• [Work required]
Can you return the records below exactly as they stand, but only from the first line through the one with "这两个门的值是通过网络学习得到的，使得模型能够自适应地决定何时更新或重置其状态。"?

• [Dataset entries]
----------
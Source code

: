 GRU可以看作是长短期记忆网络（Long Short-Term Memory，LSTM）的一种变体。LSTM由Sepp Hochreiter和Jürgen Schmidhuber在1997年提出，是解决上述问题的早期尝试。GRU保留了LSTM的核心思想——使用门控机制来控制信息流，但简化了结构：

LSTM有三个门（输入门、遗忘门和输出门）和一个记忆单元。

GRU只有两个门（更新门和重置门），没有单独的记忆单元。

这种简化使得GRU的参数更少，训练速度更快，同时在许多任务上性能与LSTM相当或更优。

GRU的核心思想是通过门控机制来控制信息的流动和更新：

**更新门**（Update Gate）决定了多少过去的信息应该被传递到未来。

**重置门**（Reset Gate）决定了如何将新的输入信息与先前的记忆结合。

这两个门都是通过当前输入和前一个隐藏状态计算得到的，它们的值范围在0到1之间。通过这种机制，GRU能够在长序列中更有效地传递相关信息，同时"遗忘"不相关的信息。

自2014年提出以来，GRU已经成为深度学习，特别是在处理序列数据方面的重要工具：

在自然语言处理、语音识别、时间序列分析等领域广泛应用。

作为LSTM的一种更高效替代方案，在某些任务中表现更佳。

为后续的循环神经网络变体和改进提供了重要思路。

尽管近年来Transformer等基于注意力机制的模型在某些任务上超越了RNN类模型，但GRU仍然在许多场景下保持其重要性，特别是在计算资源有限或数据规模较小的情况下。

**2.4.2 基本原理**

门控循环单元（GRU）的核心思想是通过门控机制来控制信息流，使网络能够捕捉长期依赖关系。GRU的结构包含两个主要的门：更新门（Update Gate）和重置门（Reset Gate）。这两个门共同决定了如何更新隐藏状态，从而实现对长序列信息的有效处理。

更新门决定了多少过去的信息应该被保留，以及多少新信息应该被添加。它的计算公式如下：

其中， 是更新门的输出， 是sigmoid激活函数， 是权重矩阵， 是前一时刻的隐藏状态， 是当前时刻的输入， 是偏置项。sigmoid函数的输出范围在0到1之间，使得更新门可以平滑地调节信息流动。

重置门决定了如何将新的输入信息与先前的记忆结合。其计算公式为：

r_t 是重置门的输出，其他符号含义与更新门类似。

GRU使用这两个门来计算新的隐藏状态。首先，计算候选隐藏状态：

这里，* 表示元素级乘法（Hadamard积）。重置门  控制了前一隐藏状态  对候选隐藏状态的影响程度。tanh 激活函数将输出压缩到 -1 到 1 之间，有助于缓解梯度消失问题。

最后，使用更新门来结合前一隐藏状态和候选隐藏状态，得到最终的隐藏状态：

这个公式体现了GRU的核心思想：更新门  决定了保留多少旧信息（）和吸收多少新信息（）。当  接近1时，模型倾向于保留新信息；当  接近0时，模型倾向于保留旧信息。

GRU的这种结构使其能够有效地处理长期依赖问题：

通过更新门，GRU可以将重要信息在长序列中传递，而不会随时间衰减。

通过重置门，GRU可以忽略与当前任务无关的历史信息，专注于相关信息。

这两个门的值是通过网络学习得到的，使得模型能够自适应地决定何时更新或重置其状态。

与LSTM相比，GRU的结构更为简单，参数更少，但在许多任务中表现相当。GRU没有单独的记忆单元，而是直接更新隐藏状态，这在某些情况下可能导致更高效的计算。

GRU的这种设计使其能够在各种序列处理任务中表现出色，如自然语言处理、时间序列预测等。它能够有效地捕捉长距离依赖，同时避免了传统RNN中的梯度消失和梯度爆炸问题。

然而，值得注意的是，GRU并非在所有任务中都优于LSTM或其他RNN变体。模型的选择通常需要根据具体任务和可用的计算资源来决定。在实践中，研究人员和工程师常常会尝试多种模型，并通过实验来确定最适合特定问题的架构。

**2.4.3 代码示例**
----------
• [Task answer]
Source code

: GRU可以看作是长短期记忆网络（Long Short-Term Memory，LSTM）的一种变体。LSTM由Sepp Hochreiter和Jürgen Schmidhuber在1997年提出，是解决上述问题的早期尝试。GRU保留了LSTM的核心思想——使用门控机制来控制信息流，但简化了结构：

LSTM有三个门（输入门、遗忘门和输出门）和一个记忆单元。

GRU只有两个门（更新门和重置门），没有单独的记忆单元。

这种简化使得GRU的参数更少，训练速度更快，同时在许多任务上性能与LSTM相当或更优。

GRU的核心思想是通过门控机制来控制信息的流动和更新：

**更新门**（Update Gate）决定了多少过去的信息应该被传递到未来。

**重置门**（Reset Gate）决定了如何将新的输入信息与先前的记忆结合。

这两个门都是通过当前输入和前一个隐藏状态计算得到的，它们的值范围在0到1之间。通过这种机制，GRU能够在长序列中更有效地传递相关信息，同时"遗忘"不相关的信息。

自2014年提出以来，GRU已经成为深度学习，特别是在处理序列数据方面的重要工具：

在自然语言处理、语音识别、时间序列分析等领域广泛应用。

作为LSTM的一种更高效替代方案，在某些任务中表现更佳。

为后续的循环神经网络变体和改进提供了重要思路。

尽管近年来Transformer等基于注意力机制的模型在某些任务上超越了RNN类模型，但GRU仍然在许多场景下保持其重要性，特别是在计算资源有限或数据规模较小的情况下。

**2.4.2 基本原理**

门控循环单元（GRU）的核心思想是通过门控机制来控制信息流，使网络能够捕捉长期依赖关系。GRU的结构包含两个主要的门：更新门（Update Gate）和重置门（Reset Gate）。这两个门共同决定了如何更新隐藏状态，从而实现对长序列信息的有效处理。

更新门决定了多少过去的信息应该被保留，以及多少新信息应该被添加。它的计算公式如下：

其中， 是更新门的输出， 是sigmoid激活函数， 是权重矩阵， 是前一时刻的隐藏状态， 是当前时刻的输入， 是偏置项。sigmoid函数的输出范围在0到1之间，使得更新门可以平滑地调节信息流动。

重置门决定了如何将新的输入信息与先前的记忆结合。其计算公式为：

r_t 是重置门的输出，其他符号含义与更新门类似。

GRU使用这两个门来计算新的隐藏状态。首先，计算候选隐藏状态：

这里，* 表示元素级乘法（Hadamard积）。重置门  控制了前一隐藏状态  对候选隐藏状态的影响程度。tanh 激活函数将输出压缩到 -1 到 1 之间，有助于缓解梯度消失问题。

最后，使用更新门来结合前一隐藏状态和候选隐藏状态，得到最终的隐藏状态：

这个公式体现了GRU的核心思想：更新门  决定了保留多少旧信息（）和吸收多少新信息（）。当  接近1时，模型倾向于保留新信息；当  接近0时，模型倾向于保留旧信息。

GRU的这种结构使其能够有效地处理长期依赖问题：

通过更新门，GRU可以将重要信息在长序列中传递，而不会随时间衰减。

通过重置门，GRU可以忽略与当前任务无关的历史信息，专注于相关信息。

这两个门的值是通过网络学习得到的，使得模型能够自适应地决定何时更新或重置其状态。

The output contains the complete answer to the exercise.